Material for this exercise:
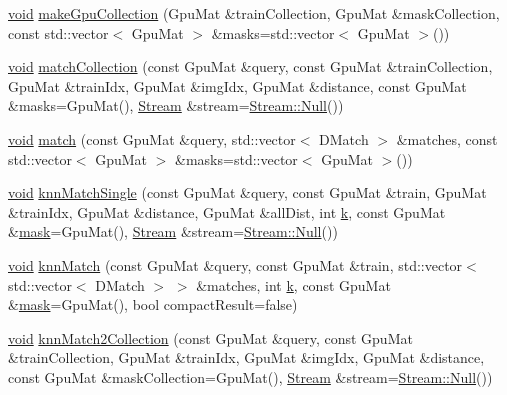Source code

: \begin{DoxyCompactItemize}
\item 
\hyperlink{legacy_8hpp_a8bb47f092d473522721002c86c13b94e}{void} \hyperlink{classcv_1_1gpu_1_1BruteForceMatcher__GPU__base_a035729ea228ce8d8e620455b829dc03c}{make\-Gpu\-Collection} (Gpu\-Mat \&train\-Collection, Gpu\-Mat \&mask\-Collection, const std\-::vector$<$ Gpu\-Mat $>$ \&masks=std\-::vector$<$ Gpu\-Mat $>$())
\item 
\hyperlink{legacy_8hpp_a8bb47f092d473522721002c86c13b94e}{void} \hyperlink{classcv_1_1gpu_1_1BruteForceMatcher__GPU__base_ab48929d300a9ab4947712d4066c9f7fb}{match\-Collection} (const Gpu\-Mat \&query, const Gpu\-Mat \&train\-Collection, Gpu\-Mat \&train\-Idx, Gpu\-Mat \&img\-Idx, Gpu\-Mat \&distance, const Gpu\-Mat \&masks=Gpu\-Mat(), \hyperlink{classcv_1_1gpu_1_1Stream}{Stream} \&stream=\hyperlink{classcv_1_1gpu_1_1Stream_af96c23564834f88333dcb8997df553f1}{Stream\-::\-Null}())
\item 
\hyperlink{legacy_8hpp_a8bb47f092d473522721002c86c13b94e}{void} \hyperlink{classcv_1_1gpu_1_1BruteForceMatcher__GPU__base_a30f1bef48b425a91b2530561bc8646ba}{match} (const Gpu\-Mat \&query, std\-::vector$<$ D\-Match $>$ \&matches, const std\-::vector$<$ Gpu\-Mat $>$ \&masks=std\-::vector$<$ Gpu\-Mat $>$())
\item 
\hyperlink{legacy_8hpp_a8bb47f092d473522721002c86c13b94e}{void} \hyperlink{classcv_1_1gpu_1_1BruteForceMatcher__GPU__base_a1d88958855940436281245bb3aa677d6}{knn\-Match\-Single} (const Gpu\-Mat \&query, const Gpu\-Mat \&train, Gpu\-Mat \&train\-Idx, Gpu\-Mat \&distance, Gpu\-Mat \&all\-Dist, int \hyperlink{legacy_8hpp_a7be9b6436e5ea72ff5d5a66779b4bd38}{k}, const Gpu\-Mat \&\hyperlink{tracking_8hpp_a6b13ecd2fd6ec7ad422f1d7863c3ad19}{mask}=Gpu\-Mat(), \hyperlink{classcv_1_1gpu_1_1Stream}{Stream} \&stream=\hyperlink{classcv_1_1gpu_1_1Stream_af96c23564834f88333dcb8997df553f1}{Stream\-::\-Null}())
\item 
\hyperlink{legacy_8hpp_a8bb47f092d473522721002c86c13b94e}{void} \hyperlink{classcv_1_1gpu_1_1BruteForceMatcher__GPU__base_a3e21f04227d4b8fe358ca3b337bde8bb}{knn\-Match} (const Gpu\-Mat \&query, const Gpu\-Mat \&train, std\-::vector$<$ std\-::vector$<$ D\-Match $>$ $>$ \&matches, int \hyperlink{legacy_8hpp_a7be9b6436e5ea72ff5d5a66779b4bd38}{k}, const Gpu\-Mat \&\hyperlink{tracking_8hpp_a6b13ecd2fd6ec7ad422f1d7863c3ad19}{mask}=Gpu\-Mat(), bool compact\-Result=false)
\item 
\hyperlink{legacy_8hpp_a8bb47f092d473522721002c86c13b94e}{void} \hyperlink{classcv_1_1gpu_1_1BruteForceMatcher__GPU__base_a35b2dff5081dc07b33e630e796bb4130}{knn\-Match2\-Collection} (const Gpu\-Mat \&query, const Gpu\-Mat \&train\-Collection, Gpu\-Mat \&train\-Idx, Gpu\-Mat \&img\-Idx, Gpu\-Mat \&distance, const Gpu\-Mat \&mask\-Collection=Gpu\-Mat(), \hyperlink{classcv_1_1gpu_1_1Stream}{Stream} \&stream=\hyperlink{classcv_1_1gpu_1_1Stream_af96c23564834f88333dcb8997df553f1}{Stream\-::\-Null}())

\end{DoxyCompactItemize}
* * *
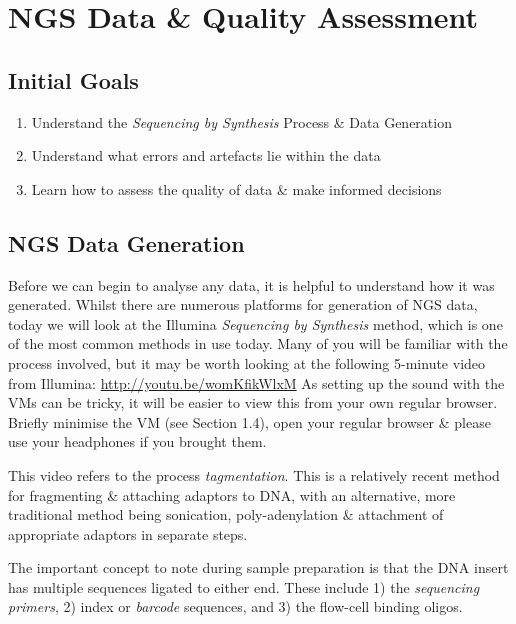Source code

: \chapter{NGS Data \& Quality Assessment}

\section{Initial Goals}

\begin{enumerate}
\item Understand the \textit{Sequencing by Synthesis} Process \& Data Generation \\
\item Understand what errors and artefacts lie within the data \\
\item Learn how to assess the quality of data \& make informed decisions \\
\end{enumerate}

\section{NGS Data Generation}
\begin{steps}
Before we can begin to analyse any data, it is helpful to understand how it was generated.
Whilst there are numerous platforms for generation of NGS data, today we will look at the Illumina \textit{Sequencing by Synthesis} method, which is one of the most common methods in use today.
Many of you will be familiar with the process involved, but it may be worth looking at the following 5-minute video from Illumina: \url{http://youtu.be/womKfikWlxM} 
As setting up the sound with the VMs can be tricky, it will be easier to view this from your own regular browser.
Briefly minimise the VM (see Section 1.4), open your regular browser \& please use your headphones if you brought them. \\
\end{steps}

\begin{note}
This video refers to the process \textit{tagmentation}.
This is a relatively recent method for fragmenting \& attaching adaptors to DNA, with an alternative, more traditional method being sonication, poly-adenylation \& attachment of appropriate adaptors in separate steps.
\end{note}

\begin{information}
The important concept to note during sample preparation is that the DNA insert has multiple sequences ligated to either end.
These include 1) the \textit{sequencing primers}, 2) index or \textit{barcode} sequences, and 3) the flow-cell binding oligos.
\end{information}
--
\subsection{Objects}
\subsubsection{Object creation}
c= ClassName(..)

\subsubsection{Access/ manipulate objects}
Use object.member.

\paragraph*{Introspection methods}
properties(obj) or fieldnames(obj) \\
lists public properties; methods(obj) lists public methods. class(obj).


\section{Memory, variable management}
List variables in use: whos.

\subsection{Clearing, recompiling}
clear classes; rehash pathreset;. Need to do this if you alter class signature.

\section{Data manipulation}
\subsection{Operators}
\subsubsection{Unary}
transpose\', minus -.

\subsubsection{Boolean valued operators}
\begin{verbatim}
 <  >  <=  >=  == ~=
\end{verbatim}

Task statement: In the entries above, tally the lines containing the word "browser" and return only the tally.

Reply to the exercise: 2